It's highly recommended to use a virtual environment (e.g. conda, venv) for this assignment.
Example of virtual environment creation using conda:
conda create -n env_name python=3.10
conda activate env_name
python -m pip install -r requirements.txt
If you have saved predicted SQL queries and associated database records, you can compute F1 scores using:
python evaluate.py
--predicted_sql results/t5_ft_dev.sql
--predicted_records records/t5_ft_dev.pkl
--development_sql data/dev.sql
--development_records records/ground_truth_dev.pkl
You need to submit your test SQL queries and their associated SQL records.
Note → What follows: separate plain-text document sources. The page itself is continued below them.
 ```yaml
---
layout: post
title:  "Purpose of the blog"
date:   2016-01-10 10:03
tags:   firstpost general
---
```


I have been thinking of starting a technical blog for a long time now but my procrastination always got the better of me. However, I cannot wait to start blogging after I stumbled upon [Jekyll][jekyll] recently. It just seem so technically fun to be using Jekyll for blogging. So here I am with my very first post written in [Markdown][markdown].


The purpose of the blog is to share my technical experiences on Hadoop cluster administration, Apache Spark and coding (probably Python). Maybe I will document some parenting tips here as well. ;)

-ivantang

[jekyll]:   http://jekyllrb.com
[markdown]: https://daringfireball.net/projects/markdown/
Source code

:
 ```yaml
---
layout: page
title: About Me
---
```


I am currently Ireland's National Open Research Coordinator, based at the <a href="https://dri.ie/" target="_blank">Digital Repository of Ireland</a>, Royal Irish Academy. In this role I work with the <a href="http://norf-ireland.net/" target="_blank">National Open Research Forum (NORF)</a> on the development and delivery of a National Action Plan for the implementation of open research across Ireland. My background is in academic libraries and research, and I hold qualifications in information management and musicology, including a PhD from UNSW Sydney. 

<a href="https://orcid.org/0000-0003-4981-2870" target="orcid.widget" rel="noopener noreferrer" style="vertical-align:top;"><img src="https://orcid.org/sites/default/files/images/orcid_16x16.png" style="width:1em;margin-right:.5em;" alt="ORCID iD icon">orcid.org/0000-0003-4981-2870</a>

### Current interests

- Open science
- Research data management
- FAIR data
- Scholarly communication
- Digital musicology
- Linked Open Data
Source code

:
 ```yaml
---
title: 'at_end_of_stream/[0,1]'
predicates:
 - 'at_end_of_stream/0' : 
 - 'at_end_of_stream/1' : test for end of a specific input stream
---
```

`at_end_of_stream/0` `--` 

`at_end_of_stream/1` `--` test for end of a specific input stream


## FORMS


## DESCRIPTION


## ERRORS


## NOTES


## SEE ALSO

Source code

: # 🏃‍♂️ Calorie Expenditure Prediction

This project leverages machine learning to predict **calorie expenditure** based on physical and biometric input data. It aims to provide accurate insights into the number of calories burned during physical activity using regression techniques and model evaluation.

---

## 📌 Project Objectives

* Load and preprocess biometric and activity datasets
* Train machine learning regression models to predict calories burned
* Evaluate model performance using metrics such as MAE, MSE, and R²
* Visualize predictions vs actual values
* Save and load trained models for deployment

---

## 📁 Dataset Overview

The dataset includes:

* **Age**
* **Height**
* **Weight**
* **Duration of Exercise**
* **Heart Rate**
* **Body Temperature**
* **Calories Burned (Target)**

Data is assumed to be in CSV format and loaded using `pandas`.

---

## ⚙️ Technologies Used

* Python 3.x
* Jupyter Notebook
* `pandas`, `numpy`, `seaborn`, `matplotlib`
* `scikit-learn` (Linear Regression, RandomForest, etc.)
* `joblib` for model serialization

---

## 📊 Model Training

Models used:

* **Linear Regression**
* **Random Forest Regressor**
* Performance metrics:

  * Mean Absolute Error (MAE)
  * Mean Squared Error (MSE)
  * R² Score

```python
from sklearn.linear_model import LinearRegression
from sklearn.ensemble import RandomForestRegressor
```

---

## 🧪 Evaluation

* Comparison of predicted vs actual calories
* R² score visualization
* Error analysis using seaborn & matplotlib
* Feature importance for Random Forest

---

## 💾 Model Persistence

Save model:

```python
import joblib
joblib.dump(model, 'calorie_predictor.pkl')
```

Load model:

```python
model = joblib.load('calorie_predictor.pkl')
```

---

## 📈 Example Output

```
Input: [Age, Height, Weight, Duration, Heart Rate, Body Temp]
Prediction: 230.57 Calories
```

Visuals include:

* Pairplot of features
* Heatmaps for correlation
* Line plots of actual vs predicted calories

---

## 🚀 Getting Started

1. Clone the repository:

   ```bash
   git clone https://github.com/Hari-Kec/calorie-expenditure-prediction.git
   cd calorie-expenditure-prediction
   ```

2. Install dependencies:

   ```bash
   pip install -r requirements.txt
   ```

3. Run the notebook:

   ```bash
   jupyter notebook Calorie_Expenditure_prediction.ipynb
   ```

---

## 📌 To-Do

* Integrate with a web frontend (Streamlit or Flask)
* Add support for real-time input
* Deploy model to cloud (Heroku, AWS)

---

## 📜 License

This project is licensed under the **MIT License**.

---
Please only submit your final files corresponding to the test set.
For SQL queries, ensure that the name of the submission files (in the results/
subfolder) are:
{t5_ft, ft_scr, gemma}_test.sql
For database records, ensure that the name of the submission files (in the records/
subfolder) are:
{t5_ft, ft_scr, gemma}_test.pkl
Note that the predictions in each line of the .sql file or in each index of the list within the .pkl file must match each natural language query in 'data/test.nl' in the order they appear.
For the LLM, even if you experimented with both models, you should submit only one .sql
file and one .pkl
file, corresponding to the model of your choice. Do not submit separate result files for each model.